[Data items]
___
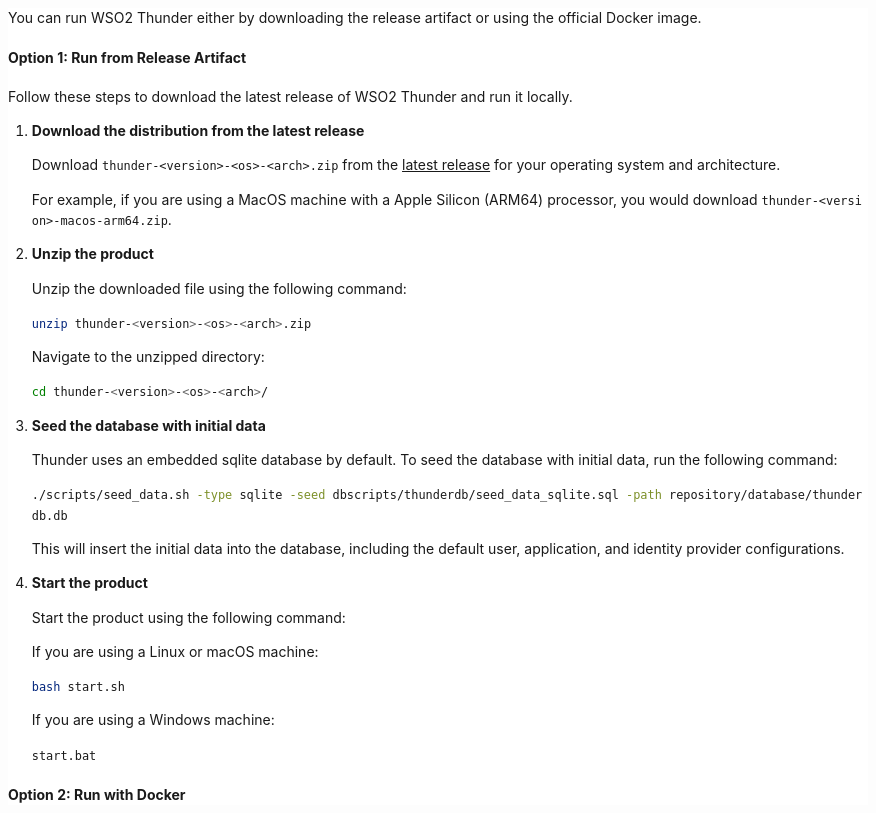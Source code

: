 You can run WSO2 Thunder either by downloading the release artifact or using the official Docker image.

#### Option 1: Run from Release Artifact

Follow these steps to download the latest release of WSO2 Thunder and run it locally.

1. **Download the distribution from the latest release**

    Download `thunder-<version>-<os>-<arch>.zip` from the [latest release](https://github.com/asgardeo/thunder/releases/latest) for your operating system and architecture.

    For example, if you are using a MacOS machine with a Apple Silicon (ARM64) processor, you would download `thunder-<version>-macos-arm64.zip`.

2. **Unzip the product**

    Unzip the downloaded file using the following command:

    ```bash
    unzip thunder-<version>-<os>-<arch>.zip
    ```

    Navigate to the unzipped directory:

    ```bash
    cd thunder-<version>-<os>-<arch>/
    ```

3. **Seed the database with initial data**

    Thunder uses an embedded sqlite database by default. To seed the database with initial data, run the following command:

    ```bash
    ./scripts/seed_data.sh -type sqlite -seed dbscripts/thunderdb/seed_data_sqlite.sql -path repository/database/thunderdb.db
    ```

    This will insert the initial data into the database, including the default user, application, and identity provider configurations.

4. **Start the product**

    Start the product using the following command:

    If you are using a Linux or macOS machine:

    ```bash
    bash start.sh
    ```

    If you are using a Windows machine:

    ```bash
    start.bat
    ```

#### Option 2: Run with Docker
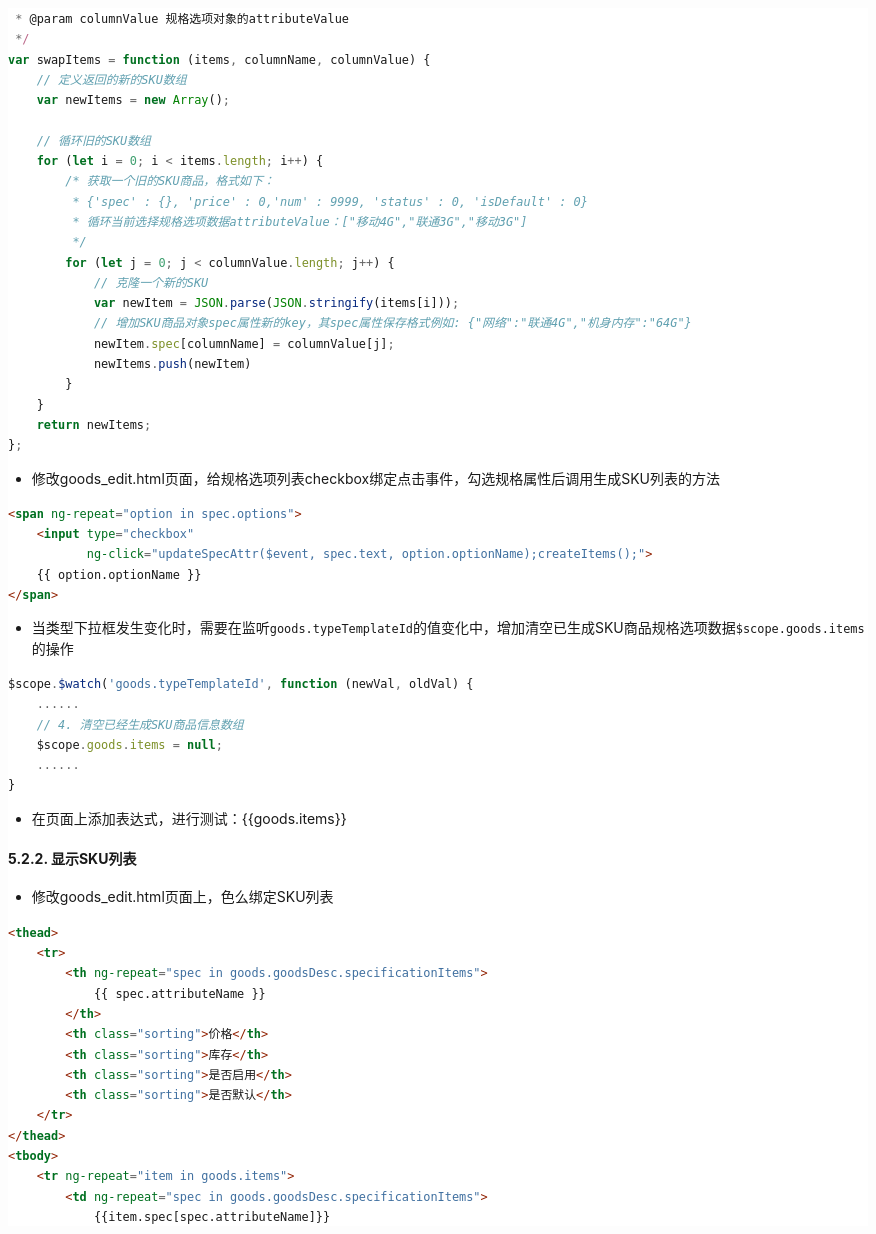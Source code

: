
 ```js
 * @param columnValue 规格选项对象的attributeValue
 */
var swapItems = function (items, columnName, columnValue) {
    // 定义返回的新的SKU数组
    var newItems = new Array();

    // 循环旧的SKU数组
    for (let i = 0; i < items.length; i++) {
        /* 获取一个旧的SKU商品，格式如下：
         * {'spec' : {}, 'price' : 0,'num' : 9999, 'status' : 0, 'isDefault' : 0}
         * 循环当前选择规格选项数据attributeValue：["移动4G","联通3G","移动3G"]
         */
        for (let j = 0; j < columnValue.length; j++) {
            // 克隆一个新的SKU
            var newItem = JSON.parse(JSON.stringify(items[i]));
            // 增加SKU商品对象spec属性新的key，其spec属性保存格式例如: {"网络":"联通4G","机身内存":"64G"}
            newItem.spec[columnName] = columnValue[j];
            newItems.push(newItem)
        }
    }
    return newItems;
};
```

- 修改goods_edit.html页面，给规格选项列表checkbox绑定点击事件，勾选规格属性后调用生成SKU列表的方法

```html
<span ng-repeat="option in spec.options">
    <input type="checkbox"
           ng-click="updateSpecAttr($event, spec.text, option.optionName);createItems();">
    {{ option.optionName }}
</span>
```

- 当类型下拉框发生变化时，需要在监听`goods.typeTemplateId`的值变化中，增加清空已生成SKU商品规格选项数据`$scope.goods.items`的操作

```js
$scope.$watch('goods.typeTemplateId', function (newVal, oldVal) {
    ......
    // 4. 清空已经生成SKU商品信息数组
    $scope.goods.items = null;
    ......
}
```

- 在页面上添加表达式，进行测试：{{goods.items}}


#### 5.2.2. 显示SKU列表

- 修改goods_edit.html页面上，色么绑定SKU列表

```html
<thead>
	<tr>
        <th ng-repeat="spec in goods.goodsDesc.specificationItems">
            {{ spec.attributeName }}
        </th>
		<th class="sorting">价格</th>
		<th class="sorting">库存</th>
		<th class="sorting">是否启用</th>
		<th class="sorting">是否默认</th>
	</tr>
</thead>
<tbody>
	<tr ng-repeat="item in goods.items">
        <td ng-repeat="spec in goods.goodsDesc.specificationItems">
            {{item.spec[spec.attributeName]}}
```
___
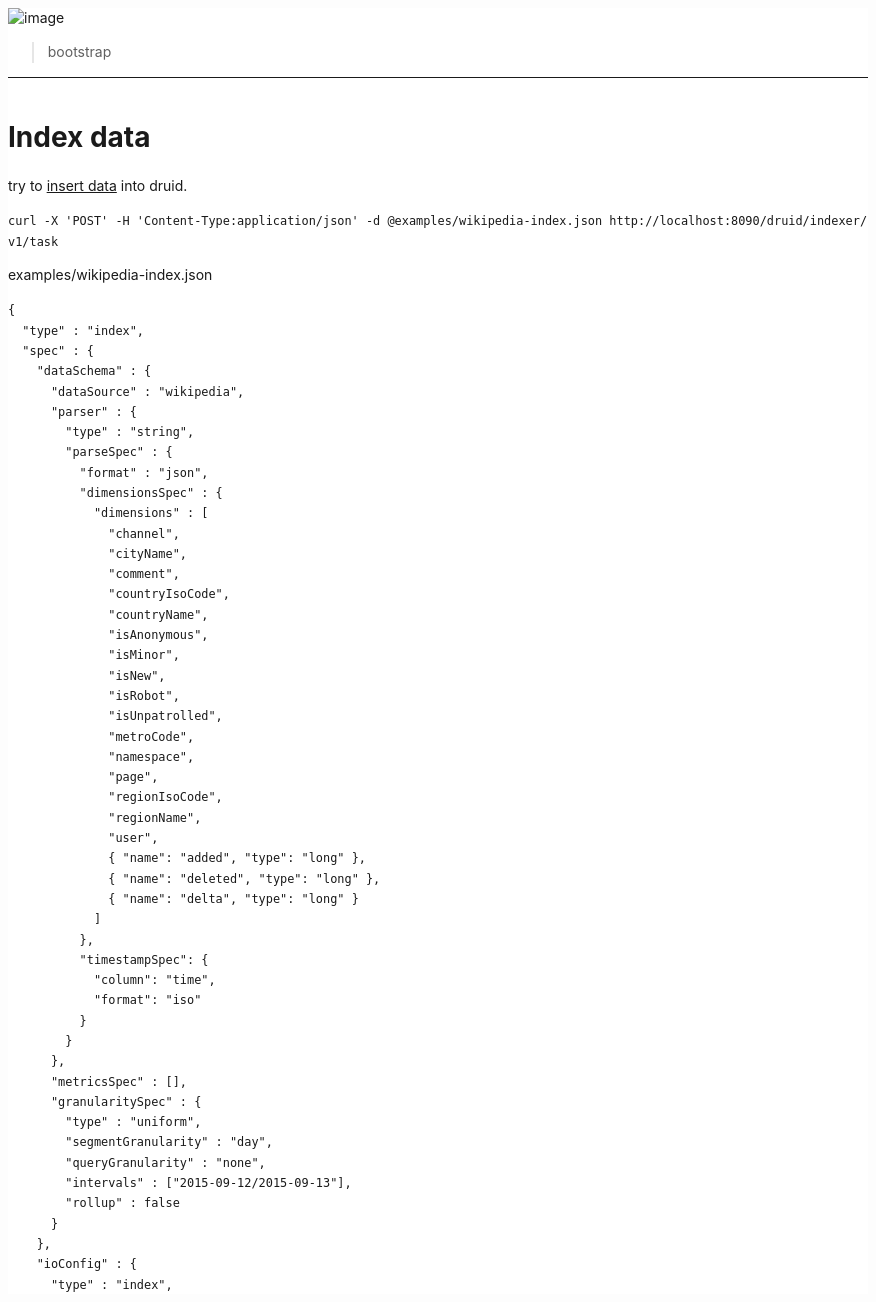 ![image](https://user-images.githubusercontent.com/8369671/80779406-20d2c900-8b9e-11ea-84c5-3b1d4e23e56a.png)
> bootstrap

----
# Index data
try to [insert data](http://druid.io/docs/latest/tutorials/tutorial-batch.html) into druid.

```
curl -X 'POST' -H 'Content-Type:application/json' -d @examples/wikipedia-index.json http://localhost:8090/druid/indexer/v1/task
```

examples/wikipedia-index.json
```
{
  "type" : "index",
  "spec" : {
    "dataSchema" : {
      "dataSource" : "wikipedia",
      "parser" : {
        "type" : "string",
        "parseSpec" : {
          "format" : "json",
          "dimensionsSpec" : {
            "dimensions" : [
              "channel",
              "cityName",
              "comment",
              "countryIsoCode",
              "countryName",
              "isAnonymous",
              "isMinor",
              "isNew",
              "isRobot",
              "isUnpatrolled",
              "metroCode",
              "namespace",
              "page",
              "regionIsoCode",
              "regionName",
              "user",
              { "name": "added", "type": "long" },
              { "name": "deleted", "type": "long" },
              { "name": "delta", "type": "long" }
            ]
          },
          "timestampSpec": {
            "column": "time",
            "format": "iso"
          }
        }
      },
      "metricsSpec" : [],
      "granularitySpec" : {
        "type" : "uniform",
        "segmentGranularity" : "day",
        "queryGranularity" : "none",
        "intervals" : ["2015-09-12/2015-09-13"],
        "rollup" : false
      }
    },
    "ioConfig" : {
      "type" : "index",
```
___
EXERCISE PROMPT.
"following" is the word to look for; copy every line of the data that has it.

SOLUTION FOR THIS PROBLEM.
    Unzip the downloaded file using the following command:
    Thunder uses an embedded sqlite database by default. To seed the database with initial data, run the following command:
    Start the product using the following command:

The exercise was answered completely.